Are Public Universities for Sale?

FAIRFAX, Va. (AP) — Virginia’s largest public university granted the conservative Charles Koch Foundation a say in the hiring and firing of professors in exchange for millions of dollars in donations, according to newly released documents.

The release of donor agreements between George Mason University and the foundation follows years of denials by university administrators that Koch foundation donations inhibit academic freedom.

University President Angel Cabrera wrote a note to faculty Friday night saying the agreements “fall short of the standards of academic independence I expect any gift to meet.” The admission came three days after a judge scrutinized the university’s earlier refusal to release any documents.

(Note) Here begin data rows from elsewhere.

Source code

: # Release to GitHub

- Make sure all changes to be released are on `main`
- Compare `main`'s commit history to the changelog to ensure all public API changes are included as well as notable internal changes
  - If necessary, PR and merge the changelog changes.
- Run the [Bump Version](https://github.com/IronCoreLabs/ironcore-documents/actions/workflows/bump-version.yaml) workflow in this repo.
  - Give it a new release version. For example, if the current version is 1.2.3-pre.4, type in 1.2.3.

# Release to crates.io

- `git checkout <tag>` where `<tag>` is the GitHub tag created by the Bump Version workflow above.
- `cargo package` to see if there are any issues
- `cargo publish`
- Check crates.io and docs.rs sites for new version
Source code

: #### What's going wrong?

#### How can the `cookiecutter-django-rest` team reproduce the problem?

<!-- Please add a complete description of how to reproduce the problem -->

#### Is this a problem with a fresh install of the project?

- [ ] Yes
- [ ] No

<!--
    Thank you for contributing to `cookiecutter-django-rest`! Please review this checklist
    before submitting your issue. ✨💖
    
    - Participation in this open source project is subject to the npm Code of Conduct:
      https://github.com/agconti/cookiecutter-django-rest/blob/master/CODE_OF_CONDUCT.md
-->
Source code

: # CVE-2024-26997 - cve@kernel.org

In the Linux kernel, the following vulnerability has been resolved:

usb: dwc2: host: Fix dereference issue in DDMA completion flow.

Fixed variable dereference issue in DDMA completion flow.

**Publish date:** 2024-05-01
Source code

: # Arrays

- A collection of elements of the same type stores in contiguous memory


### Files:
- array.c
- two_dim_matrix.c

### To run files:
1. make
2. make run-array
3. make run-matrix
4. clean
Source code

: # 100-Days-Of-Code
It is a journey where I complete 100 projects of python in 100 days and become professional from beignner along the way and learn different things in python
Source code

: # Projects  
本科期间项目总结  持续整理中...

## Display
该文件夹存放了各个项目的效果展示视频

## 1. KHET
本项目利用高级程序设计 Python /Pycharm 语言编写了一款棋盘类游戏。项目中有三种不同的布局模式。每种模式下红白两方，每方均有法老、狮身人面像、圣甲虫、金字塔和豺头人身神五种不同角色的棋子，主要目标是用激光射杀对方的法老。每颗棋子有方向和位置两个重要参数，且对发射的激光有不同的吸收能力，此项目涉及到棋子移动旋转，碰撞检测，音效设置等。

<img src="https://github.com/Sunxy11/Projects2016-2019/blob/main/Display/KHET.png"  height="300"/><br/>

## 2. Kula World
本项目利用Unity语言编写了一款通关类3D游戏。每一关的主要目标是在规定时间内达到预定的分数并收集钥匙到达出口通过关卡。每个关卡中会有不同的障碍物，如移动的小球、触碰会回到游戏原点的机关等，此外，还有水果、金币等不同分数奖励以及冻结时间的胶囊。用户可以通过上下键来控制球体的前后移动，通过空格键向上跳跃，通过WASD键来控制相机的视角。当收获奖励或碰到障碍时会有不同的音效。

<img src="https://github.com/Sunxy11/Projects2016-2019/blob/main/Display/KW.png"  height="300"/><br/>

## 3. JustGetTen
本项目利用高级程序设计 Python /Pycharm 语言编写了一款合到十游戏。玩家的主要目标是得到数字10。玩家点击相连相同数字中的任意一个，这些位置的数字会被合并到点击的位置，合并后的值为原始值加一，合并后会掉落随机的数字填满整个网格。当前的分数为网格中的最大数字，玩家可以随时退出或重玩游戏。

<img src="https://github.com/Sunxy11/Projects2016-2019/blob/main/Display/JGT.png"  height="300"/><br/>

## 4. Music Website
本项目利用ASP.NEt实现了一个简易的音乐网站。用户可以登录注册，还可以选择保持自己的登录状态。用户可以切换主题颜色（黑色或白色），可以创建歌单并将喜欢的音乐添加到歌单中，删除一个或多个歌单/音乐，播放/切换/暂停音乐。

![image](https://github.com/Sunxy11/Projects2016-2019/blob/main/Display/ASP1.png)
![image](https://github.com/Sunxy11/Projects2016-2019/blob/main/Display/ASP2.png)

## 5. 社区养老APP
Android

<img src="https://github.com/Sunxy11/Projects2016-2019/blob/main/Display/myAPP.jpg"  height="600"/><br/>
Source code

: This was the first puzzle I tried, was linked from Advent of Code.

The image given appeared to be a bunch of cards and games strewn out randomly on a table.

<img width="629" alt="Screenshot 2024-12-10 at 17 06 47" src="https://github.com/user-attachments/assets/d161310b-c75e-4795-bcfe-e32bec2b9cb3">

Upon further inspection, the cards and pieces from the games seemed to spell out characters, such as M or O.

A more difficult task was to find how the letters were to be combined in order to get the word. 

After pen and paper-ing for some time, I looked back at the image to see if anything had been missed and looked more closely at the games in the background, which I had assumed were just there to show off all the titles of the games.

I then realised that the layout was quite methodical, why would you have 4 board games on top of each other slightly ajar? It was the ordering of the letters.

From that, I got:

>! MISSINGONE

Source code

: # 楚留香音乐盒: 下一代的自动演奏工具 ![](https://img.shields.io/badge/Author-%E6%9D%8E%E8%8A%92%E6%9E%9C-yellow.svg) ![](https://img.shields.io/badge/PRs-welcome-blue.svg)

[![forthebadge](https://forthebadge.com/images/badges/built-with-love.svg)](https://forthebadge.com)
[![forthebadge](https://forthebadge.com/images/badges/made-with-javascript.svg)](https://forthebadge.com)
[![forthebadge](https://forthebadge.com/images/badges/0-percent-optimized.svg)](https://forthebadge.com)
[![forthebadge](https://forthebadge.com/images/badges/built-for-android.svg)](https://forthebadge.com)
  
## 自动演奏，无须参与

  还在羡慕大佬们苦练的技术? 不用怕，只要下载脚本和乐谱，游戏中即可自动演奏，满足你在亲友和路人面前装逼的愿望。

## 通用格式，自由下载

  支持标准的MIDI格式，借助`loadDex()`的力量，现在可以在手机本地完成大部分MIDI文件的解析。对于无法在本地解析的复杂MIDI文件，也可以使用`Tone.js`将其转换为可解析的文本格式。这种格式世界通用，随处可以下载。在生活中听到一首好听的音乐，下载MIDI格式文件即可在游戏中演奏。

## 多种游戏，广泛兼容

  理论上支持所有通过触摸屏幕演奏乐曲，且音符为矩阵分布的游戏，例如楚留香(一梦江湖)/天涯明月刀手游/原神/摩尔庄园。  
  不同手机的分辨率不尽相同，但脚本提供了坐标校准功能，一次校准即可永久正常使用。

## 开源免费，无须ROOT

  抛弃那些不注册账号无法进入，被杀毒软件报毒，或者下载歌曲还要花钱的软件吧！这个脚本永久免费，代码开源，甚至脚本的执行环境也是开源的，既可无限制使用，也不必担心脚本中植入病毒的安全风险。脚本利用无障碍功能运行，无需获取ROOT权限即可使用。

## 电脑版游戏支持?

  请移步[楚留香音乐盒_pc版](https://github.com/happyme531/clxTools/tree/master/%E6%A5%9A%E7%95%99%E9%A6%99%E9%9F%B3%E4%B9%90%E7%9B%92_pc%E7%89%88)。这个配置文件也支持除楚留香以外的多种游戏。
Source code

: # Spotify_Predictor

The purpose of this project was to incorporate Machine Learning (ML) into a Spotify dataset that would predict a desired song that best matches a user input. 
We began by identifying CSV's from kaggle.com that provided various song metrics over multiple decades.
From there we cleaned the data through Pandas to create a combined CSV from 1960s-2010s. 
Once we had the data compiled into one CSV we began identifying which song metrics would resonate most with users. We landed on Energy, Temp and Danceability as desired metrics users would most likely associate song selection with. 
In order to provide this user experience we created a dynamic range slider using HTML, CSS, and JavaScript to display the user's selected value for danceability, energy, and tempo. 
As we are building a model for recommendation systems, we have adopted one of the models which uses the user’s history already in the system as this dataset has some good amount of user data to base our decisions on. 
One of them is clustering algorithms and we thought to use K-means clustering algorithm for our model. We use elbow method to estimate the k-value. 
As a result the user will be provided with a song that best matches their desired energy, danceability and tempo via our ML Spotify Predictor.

The newly released agreements spell out million-dollar deals in which the Koch Foundation endows a fund to pay the salary of one or more professors at the university’s Mercatus Center, a free-market think tank. The agreements require creation of five-member selection committees to choose the professors and grant the donors the right to name two of the committee members.

The Koch Foundation enjoyed similar appointment rights to advisory boards that had the right under the agreements to recommend firing a professor who failed to live up to standards.

The effort at George Mason is not isolated.  It is part of a coordinated effort to reshape the American university under a Koch sponsored  Association for Private Enterprise Education  (APEE).  According to The Atlantic, four years ago,  Kevin Gentry , a staffer for the Koch’s network  laid out the billionaire brothers’ strategy to spread their views on economic freedom.  He said that the strategy  begins with reaching young minds in college lecture halls, thereby preparing bright, libertarian-leaning students to one day occupy the halls of political power.  “The [Koch] network is fully integrated, so it’s not just work at the universities with the students, but it’s also building state-based capabilities and election capabilities and integrating this talent pipeline,” he said. (quote from  recording obtained by the Center for Public Integrity . 

 The APEE describes itself as “an association of teachers and scholars from colleges and universities, public policy institutes, and industry with a common interest in studying and supporting the system of private enterprise.” Our recent recordings of the APEE 2016 conference included several professors speaking far-too candidly, about how to “take over” curriculum, majors, and hiring, and about using the classroom as “primarily as recruitment grounds” for Koch’s liberty movement.

Speaking to room full of professors, the Koch foundation’s Charlie Ruger was clear, “we want these great ideas of the APEE network to be applied, the way we think about it at least, across sort of an integrated structure of production for culture change,” to include “arranging state legislative testimony to make sure that, you know, these kinds of ideas have a seat on the table in public policy.”



Cabrera emphasized in his note to faculty that the “agreements did not give donors control over academic decisions” — an apparent reference to the fact that the Koch Foundation did not control a majority of seats on the selection committees.n said Cabrera was unavailable for an interview. On Monday night, Cabrera issued a statement saying he is ordering a review of all the university’s donor agreements that support faculty positions to “ensure that they do not grant donors undue influence in academic matters.”


The documents were released to a former student, Samantha Parsons, under a Freedom of Information Act request she filed earlier this year after years of having similar requests rejected. Parsons said the documents are strikingly similar to agreements the Koch Foundation made with Florida State University that caused a similar uproar.

The Koch Foundation issued a statement saying the agreements with Mason are “old and inactive” and that newer agreements contain no such provisions.

“We took criticism of our agreements seriously when similar concerns were raised” about the Florida State deal in 2008, the foundation’s director of university relations, John Hardin, said in the statement.

Mason, which has developed a reputation over the years as a conservative powerhouse in law and economics, has received increased scrutiny about its connections to the Koch Foundation since 2016, when Mason renamed its law school for conservative jurist Antonin Scalia. A 2016 analysis by the AP found that Mason received more money from the foundation than any school in the country.

 Bethany Letiecq, president of the American Association of University Professors at GMU, said in a statement that the documents about renaming Mason’s law school after Antonin Scalia confirm what many faculty have suspected for years.

“Private donors have been provided influence over faculty affairs at our public university,” she said. “This is a violation of the public trust.”

Del. Marcus Simon, a Fairfax County Democrat who helped lead a petition effort in 2016 to block the name change, said he is not surprised to see the level of influence granted to the donors in these agreements.

“The idea that the Kochs are giving money without anything expected in return always seemed a little absurd,” he said.

He said the university should release all of its agreements with the Koch Foundation, including its most recent ones.